Oral Presentation Annual Meetings of the Endocrine Society of Australia and Society for Reproductive Biology and Australia and New Zealand Bone and Mineral Society 2016

Periconceptional alcohol exposure in the rat reduces trophoblast giant cell differentiation and outgrowth capacity (#166)

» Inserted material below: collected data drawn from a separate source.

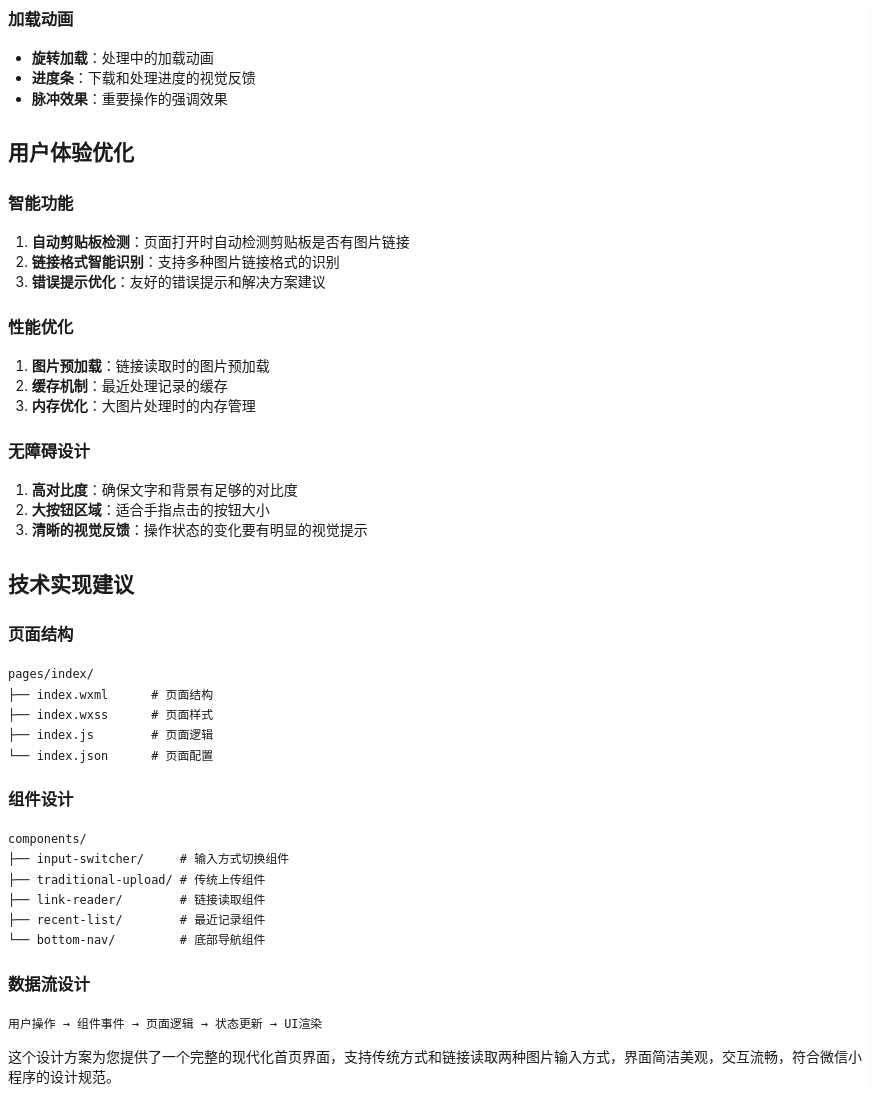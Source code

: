 ### 加载动画
- **旋转加载**：处理中的加载动画
- **进度条**：下载和处理进度的视觉反馈
- **脉冲效果**：重要操作的强调效果

## 用户体验优化

### 智能功能
1. **自动剪贴板检测**：页面打开时自动检测剪贴板是否有图片链接
2. **链接格式智能识别**：支持多种图片链接格式的识别
3. **错误提示优化**：友好的错误提示和解决方案建议

### 性能优化
1. **图片预加载**：链接读取时的图片预加载
2. **缓存机制**：最近处理记录的缓存
3. **内存优化**：大图片处理时的内存管理

### 无障碍设计
1. **高对比度**：确保文字和背景有足够的对比度
2. **大按钮区域**：适合手指点击的按钮大小
3. **清晰的视觉反馈**：操作状态的变化要有明显的视觉提示

## 技术实现建议

### 页面结构
```
pages/index/
├── index.wxml      # 页面结构
├── index.wxss      # 页面样式
├── index.js        # 页面逻辑
└── index.json      # 页面配置
```

### 组件设计
```
components/
├── input-switcher/     # 输入方式切换组件
├── traditional-upload/ # 传统上传组件
├── link-reader/        # 链接读取组件
├── recent-list/        # 最近记录组件
└── bottom-nav/         # 底部导航组件
```

### 数据流设计
```
用户操作 → 组件事件 → 页面逻辑 → 状态更新 → UI渲染
```

这个设计方案为您提供了一个完整的现代化首页界面，支持传统方式和链接读取两种图片输入方式，界面简洁美观，交互流畅，符合微信小程序的设计规范。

Jacinta I Kalisch-Smith 1 , David G Simmons 1 , Marie Pantaleon 1 , Karen M Moritz 1
  1. School of Biomedical Science, University of Queensland, Brisbane, QLD, Australia

Maternal periconceptional alcohol (PC-EtOH) exposure in the rat causes fetal growth restriction and sex-specific changes to placental morphology in late gestation. This may derive from perturbations to the pre-implantation embryo and/or its capacity to form a placenta. This study aimed to examine cell allocation in the pre-implantation embryo and trophectodermal (TE) derivatives after PC-EtOH exposure. Sprague Dawley dams were administered 12.5% v/v EtOH or a control diet from 4 days prior (E-4) to 4 days after conception (E4) in a liquid diet. No differences were found between control and PC-EtOH in forming a competent blastocyst at E5, assessed by total cell number and cell allocation to the TE or the inner cell mass. However, PC-EtOH embryos showed significant reductions in nuclear TE CDX2 fluorescence intensity (P<0.0001), which may represent either delayed formation of the TE or lead to precocious differentiation to the placental trophoblasts. To assess the invasive capacity of PC-EtOH embryos, a subset of in vivo derived embryos at E5 were cultured in vitro for 6 days. Embryos exposed to in vivo PC-EtOH showed reduced trophoblast outgrowth area (P<0.05), and the largest of the pan-cytokeratin positive trophoblasts; the parietal trophoblast giant cells (P=0.01). This study shows in vivo PC-EtOH can affect differentiation and invasive capacity of the TE lineage, which may contribute to altered placental development, fetal growth restriction and the programming of adult disease.